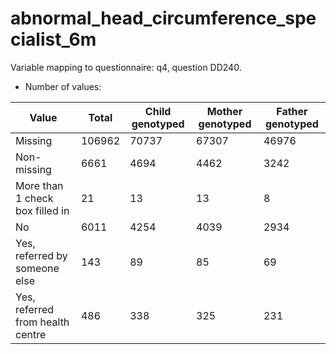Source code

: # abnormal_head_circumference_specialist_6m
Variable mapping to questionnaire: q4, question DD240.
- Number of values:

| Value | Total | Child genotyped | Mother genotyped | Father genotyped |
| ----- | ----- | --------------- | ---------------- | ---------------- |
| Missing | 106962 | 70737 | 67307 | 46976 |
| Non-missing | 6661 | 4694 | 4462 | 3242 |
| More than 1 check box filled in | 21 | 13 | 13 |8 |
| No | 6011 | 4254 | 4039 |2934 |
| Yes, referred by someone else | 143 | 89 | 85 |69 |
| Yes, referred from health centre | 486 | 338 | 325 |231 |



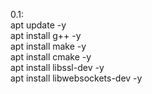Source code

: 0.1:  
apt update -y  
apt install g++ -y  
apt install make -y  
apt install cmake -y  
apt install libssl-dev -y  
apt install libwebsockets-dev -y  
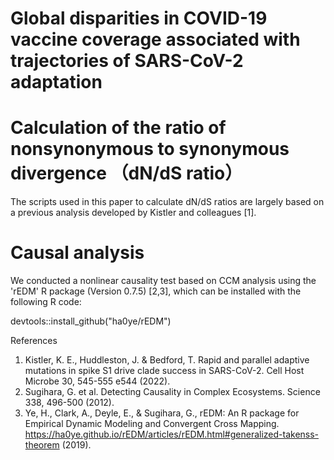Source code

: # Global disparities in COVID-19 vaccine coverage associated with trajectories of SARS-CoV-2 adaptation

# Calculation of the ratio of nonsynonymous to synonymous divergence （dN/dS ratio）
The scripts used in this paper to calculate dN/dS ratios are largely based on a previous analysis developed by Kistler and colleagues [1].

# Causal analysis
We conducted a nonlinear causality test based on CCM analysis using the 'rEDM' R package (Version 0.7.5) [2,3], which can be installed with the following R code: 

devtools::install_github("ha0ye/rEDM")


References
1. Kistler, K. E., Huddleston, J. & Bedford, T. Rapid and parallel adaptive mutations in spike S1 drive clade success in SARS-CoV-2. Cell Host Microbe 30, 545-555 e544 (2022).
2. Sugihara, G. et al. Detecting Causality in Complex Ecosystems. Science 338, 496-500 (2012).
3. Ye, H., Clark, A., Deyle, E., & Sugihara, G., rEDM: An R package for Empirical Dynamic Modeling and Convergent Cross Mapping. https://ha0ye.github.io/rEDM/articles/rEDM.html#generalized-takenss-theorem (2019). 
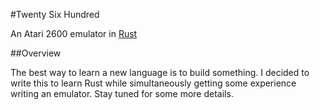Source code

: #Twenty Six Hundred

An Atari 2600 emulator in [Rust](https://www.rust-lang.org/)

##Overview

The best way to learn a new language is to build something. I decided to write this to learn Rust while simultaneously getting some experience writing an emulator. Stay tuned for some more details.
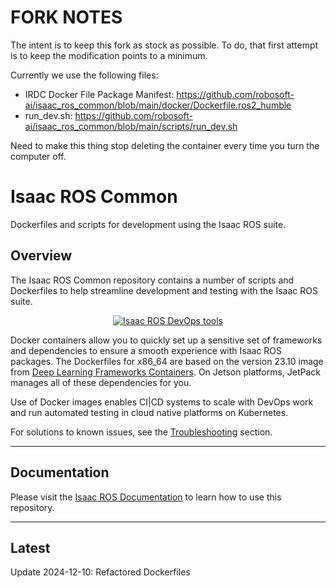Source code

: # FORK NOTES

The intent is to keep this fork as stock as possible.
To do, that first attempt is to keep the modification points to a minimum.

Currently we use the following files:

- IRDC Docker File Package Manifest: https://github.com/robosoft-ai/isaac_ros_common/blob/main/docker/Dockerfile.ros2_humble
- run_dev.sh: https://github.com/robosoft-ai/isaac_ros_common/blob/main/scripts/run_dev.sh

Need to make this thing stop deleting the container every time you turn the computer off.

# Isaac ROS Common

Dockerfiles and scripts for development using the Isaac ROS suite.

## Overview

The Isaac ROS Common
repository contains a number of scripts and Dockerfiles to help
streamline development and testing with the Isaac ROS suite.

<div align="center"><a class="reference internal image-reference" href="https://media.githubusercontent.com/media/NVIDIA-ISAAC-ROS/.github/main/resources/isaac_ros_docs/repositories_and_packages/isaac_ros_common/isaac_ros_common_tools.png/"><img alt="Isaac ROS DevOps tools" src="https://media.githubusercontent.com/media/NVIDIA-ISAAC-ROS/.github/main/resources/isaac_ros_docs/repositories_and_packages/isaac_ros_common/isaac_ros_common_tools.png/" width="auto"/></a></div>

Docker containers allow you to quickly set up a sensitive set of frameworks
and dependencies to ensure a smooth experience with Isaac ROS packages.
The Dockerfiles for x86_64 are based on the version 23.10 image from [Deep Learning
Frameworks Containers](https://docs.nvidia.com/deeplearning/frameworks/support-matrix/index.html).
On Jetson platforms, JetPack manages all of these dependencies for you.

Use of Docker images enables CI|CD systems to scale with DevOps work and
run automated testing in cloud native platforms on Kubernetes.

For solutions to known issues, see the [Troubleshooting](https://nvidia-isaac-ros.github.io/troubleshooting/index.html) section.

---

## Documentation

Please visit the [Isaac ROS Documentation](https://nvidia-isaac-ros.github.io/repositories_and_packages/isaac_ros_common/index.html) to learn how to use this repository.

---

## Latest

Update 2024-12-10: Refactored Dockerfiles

——

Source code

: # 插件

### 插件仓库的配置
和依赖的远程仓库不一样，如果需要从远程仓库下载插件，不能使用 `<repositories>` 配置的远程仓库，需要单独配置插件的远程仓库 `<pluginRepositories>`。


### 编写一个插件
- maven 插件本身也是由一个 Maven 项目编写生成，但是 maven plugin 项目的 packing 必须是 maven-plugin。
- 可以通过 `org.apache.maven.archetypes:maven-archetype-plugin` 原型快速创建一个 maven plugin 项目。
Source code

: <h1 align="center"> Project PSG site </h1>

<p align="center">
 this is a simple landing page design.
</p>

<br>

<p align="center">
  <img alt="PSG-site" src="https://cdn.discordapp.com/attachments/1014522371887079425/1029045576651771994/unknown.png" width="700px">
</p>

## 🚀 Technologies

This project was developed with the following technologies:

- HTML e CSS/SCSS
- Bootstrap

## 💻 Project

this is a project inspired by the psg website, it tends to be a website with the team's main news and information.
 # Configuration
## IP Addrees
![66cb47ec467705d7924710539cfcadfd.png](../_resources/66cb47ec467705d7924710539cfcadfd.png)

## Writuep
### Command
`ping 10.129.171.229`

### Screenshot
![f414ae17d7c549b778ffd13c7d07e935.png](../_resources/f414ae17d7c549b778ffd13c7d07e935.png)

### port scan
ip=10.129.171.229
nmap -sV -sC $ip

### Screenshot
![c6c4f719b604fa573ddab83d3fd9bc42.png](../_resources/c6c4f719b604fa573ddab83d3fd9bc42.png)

——

PROBLEM TO WORK ON:
Using the data above, extract exactly the lines from the one that holds "On Jetson platforms, JetPack" to the one that holds "Update 2024-12-10: Refactored Dockerfiles", both ends included, and no others.

TASK RESULT:
On Jetson platforms, JetPack manages all of these dependencies for you.

Use of Docker images enables CI|CD systems to scale with DevOps work and
run automated testing in cloud native platforms on Kubernetes.

For solutions to known issues, see the [Troubleshooting](https://nvidia-isaac-ros.github.io/troubleshooting/index.html) section.

---

## Documentation

Please visit the [Isaac ROS Documentation](https://nvidia-isaac-ros.github.io/repositories_and_packages/isaac_ros_common/index.html) to learn how to use this repository.

---

## Latest

Update 2024-12-10: Refactored Dockerfiles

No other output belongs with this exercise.